TASK TO CARRY OUT:
Exclude the pictures, then restate every entry below exactly.

[Source texts of formatted documents]
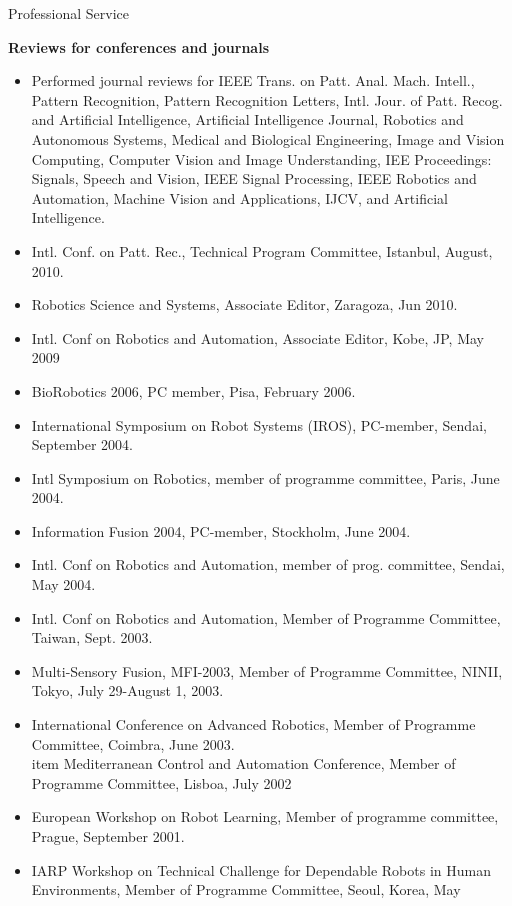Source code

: \documentclass{article}
\begin{document}
\begin{cv}
\begin{cvlist}{Professional Service}
\item {\bf Reviews for conferences and journals}
  \begin{itemize}
  \item Performed journal reviews for IEEE Trans.  on Patt.  Anal.
    Mach.  Intell., Pattern Recognition, Pattern Recognition Letters,
    Intl.  Jour.  of Patt.  Recog.  and Artificial Intelligence,
    Artificial Intelligence Journal, Robotics and Autonomous Systems,
    Medical and Biological Engineering, Image and Vision Computing,
    Computer Vision and Image Understanding, IEE Proceedings: Signals,
    Speech and Vision, IEEE Signal Processing, IEEE Robotics and
    Automation, Machine Vision and Applications, IJCV, and Artificial
    Intelligence.
  \item Intl. Conf. on Patt. Rec., Technical Program Committee,
    Istanbul, August, 2010.
  \item Robotics Science and Systems, Associate Editor, Zaragoza, Jun
    2010.
  \item Intl. Conf on Robotics and Automation, Associate Editor, Kobe,
    JP, May 2009
  \item BioRobotics 2006, PC member, Pisa, February 2006.
  \item International Symposium on Robot Systems (IROS), PC-member, Sendai,
    September 2004.
  \item Intl Symposium on Robotics, member of programme committee,
    Paris, June 2004.
  \item Information Fusion 2004, PC-member, Stockholm, June 2004.
  \item Intl. Conf on Robotics and Automation, member of
    prog. committee, Sendai, May 2004.
  \item Intl. Conf on Robotics and Automation, Member of Programme
    Committee, Taiwan, Sept. 2003.
  \item Multi-Sensory Fusion, MFI-2003, Member of Programme Committee,
    NINII, Tokyo, July 29-August 1, 2003.
  \item International Conference on Advanced Robotics, Member of
    Programme Committee, Coimbra, June 2003.
    \\item Mediterranean Control and Automation Conference, Member of
    Programme Committee, Lisboa, July 2002
  \item European Workshop on Robot Learning, Member of programme
    committee, Prague, September 2001.
  \item IARP Workshop on Technical Challenge for Dependable Robots in
    Human Environments, Member of Programme Committee, Seoul, Korea, May

\end{itemize}
\end{cvlist}
\end{cv}
\end{document}
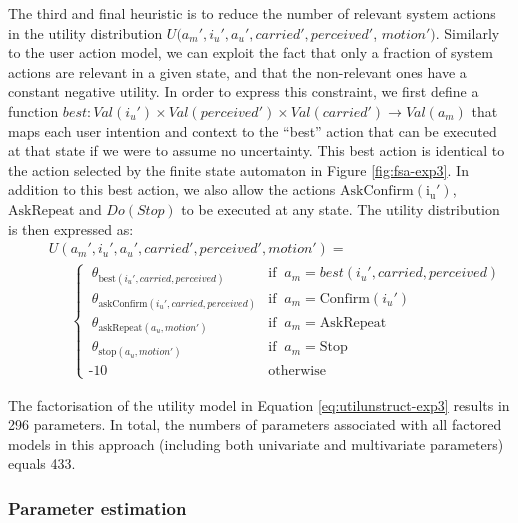The third and final heuristic is to reduce the number of relevant system actions in the utility distribution $U(a_m', i_u', a_u', \mathit{carried}', \mathit{perceived}'$, $\mathit{motion'})$.  Similarly to the user action model, we can exploit the fact that only a fraction of system actions are relevant in a given state, and that the non-relevant ones have a constant negative utility. In order to express this constraint, we first define a function $best: \mathit{Val}(i_u') \times \mathit{Val}(\mathit{perceived}') \times \mathit{Val}(\mathit{carried}') \rightarrow \mathit{Val}(a_m)$ that maps each user intention and context to the ``best'' action that can be executed at that state if we were to assume no uncertainty. This best action is identical to the action selected by the finite state automaton in Figure \ref{fig:fsa-exp3}. In addition to this best action, we also allow the actions $\mathrm{AskConfirm(i_u')}$, $\mathrm{AskRepeat}$ and $Do(Stop)$ to be executed at any state. The utility distribution is then expressed as: 
\begin{align}
&&& U(a_m', i_u', a_u', \mathit{carried}', \mathit{perceived}', \mathit{motion'}) = \nonumber \\
&&& \ \ \ \ \ \ \  \begin{cases} \ \theta_{\text{best}(i_u', \mathit{carried}, \mathit{perceived})} & \text{if } \ a_m = best(i_u', \mathit{carried}, \mathit{perceived}) \\ 
\ \theta_{\text{askConfirm}(i_u', \mathit{carried}, \mathit{perceived})} & \text{if } \ a_m = \mathrm{Confirm}(i_u') \\
\ \theta_{\text{askRepeat}(a_u, \mathit{motion'})} & \text{if } \ a_m = \mathrm{AskRepeat} \\
\ \theta_{\text{stop}(a_u,\mathit{motion'})} & \text{if } \ a_m = \mathrm{Stop} \\ 
\mbox{-}10 & \text{otherwise}
\end{cases} \label{eq:utilunstruct-exp3}
\end{align}

The factorisation of the utility model in Equation \eqref{eq:utilunstruct-exp3} results in 296 parameters. In total, the numbers of parameters associated with all factored models in this approach (including both univariate and multivariate parameters) equals 433.

\subsubsection*{Parameter estimation}

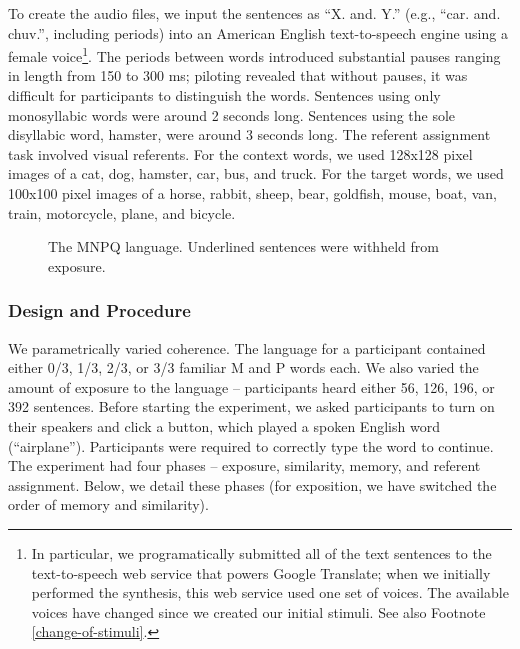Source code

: \documentclass[man,floatsintext]{apa6}
\begin{document}
To create the audio files, we input the sentences as ``X. and. Y.'' (e.g., ``car. and. chuv.'', including periods) into an American English text-to-speech engine using a female voice\footnote{\label{tts}In particular, we programatically submitted all of the text sentences to the text-to-speech web service that powers Google Translate; when we initially performed the synthesis, this web service used one set of voices. The available voices have changed since we created our initial stimuli. See also Footnote \ref{change-of-stimuli}.}. The periods between words introduced substantial pauses ranging in length from 150 to 300 ms; piloting revealed that without pauses, it was difficult for participants to distinguish the words. Sentences using only monosyllabic words were around 2 seconds long. Sentences using the sole disyllabic word, hamster, were around 3 seconds long.  The referent assignment task involved visual referents. For the context words, we used 128x128 pixel images of a cat, dog, hamster, car, bus, and truck. For the target words, we used 100x100 pixel images of a horse, rabbit, sheep, bear, goldfish, mouse, boat, van, train, motorcycle, plane, and bicycle.

\begin{figure}[t]
  \begin{center} \vskip 0.12in 
    \caption{The MNPQ language. Underlined sentences were withheld
from exposure.}
    \label{mnpq-table}
  \end{center}
\end{figure}

\subsubsection{Design and Procedure}

We parametrically varied coherence. The language for a participant contained either 0/3, 1/3, 2/3, or 3/3 familiar M and P words each. We also varied the amount of exposure to the language -- participants heard either 56, 126, 196, or 392 sentences. Before starting the experiment, we asked participants to turn on their speakers and click a button, which played a spoken English word (``airplane''). Participants were required to correctly type the word to continue. The experiment had four phases -- exposure, similarity, memory, and referent assignment. Below, we detail these phases (for exposition, we have switched the order of memory and similarity).
\end{document}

TASK ANSWER:
Source code

: \documentclass{article}
\begin{document}
\begin{cv}
\begin{cvlist}{Professional Service}
\item {\bf Reviews for conferences and journals}
  \begin{itemize}
  \item Performed journal reviews for IEEE Trans.  on Patt.  Anal.
    Mach.  Intell., Pattern Recognition, Pattern Recognition Letters,
    Intl.  Jour.  of Patt.  Recog.  and Artificial Intelligence,
    Artificial Intelligence Journal, Robotics and Autonomous Systems,
    Medical and Biological Engineering, Image and Vision Computing,
    Computer Vision and Image Understanding, IEE Proceedings: Signals,
    Speech and Vision, IEEE Signal Processing, IEEE Robotics and
    Automation, Machine Vision and Applications, IJCV, and Artificial
    Intelligence.
  \item Intl. Conf. on Patt. Rec., Technical Program Committee,
    Istanbul, August, 2010.
  \item Robotics Science and Systems, Associate Editor, Zaragoza, Jun
    2010.
  \item Intl. Conf on Robotics and Automation, Associate Editor, Kobe,
    JP, May 2009
  \item BioRobotics 2006, PC member, Pisa, February 2006.
  \item International Symposium on Robot Systems (IROS), PC-member, Sendai,
    September 2004.
  \item Intl Symposium on Robotics, member of programme committee,
    Paris, June 2004.
  \item Information Fusion 2004, PC-member, Stockholm, June 2004.
  \item Intl. Conf on Robotics and Automation, member of
    prog. committee, Sendai, May 2004.
  \item Intl. Conf on Robotics and Automation, Member of Programme
    Committee, Taiwan, Sept. 2003.
  \item Multi-Sensory Fusion, MFI-2003, Member of Programme Committee,
    NINII, Tokyo, July 29-August 1, 2003.
  \item International Conference on Advanced Robotics, Member of
    Programme Committee, Coimbra, June 2003.
    \\item Mediterranean Control and Automation Conference, Member of
    Programme Committee, Lisboa, July 2002
  \item European Workshop on Robot Learning, Member of programme
    committee, Prague, September 2001.
  \item IARP Workshop on Technical Challenge for Dependable Robots in
    Human Environments, Member of Programme Committee, Seoul, Korea, May

\end{itemize}
\end{cvlist}
\end{cv}
\end{document}
The third and final heuristic is to reduce the number of relevant system actions in the utility distribution $U(a_m', i_u', a_u', \mathit{carried}', \mathit{perceived}'$, $\mathit{motion'})$.  Similarly to the user action model, we can exploit the fact that only a fraction of system actions are relevant in a given state, and that the non-relevant ones have a constant negative utility. In order to express this constraint, we first define a function $best: \mathit{Val}(i_u') \times \mathit{Val}(\mathit{perceived}') \times \mathit{Val}(\mathit{carried}') \rightarrow \mathit{Val}(a_m)$ that maps each user intention and context to the ``best'' action that can be executed at that state if we were to assume no uncertainty. This best action is identical to the action selected by the finite state automaton in Figure \ref{fig:fsa-exp3}. In addition to this best action, we also allow the actions $\mathrm{AskConfirm(i_u')}$, $\mathrm{AskRepeat}$ and $Do(Stop)$ to be executed at any state. The utility distribution is then expressed as: 
\begin{align}
&&& U(a_m', i_u', a_u', \mathit{carried}', \mathit{perceived}', \mathit{motion'}) = \nonumber \\
&&& \ \ \ \ \ \ \  \begin{cases} \ \theta_{\text{best}(i_u', \mathit{carried}, \mathit{perceived})} & \text{if } \ a_m = best(i_u', \mathit{carried}, \mathit{perceived}) \\ 
\ \theta_{\text{askConfirm}(i_u', \mathit{carried}, \mathit{perceived})} & \text{if } \ a_m = \mathrm{Confirm}(i_u') \\
\ \theta_{\text{askRepeat}(a_u, \mathit{motion'})} & \text{if } \ a_m = \mathrm{AskRepeat} \\
\ \theta_{\text{stop}(a_u,\mathit{motion'})} & \text{if } \ a_m = \mathrm{Stop} \\ 
\mbox{-}10 & \text{otherwise}
\end{cases} \label{eq:utilunstruct-exp3}
\end{align}

The factorisation of the utility model in Equation \eqref{eq:utilunstruct-exp3} results in 296 parameters. In total, the numbers of parameters associated with all factored models in this approach (including both univariate and multivariate parameters) equals 433.

\subsubsection*{Parameter estimation}

Source code

: \documentclass[man,floatsintext]{apa6}
\begin{document}
To create the audio files, we input the sentences as ``X. and. Y.'' (e.g., ``car. and. chuv.'', including periods) into an American English text-to-speech engine using a female voice\footnote{\label{tts}In particular, we programatically submitted all of the text sentences to the text-to-speech web service that powers Google Translate; when we initially performed the synthesis, this web service used one set of voices. The available voices have changed since we created our initial stimuli. See also Footnote \ref{change-of-stimuli}.}. The periods between words introduced substantial pauses ranging in length from 150 to 300 ms; piloting revealed that without pauses, it was difficult for participants to distinguish the words. Sentences using only monosyllabic words were around 2 seconds long. Sentences using the sole disyllabic word, hamster, were around 3 seconds long.  The referent assignment task involved visual referents. For the context words, we used 128x128 pixel images of a cat, dog, hamster, car, bus, and truck. For the target words, we used 100x100 pixel images of a horse, rabbit, sheep, bear, goldfish, mouse, boat, van, train, motorcycle, plane, and bicycle.

\begin{figure}[t]
  \begin{center} \vskip 0.12in 
    \caption{The MNPQ language. Underlined sentences were withheld
from exposure.}
    \label{mnpq-table}
  \end{center}
\end{figure}

\subsubsection{Design and Procedure}

We parametrically varied coherence. The language for a participant contained either 0/3, 1/3, 2/3, or 3/3 familiar M and P words each. We also varied the amount of exposure to the language -- participants heard either 56, 126, 196, or 392 sentences. Before starting the experiment, we asked participants to turn on their speakers and click a button, which played a spoken English word (``airplane''). Participants were required to correctly type the word to continue. The experiment had four phases -- exposure, similarity, memory, and referent assignment. Below, we detail these phases (for exposition, we have switched the order of memory and similarity).
\end{document}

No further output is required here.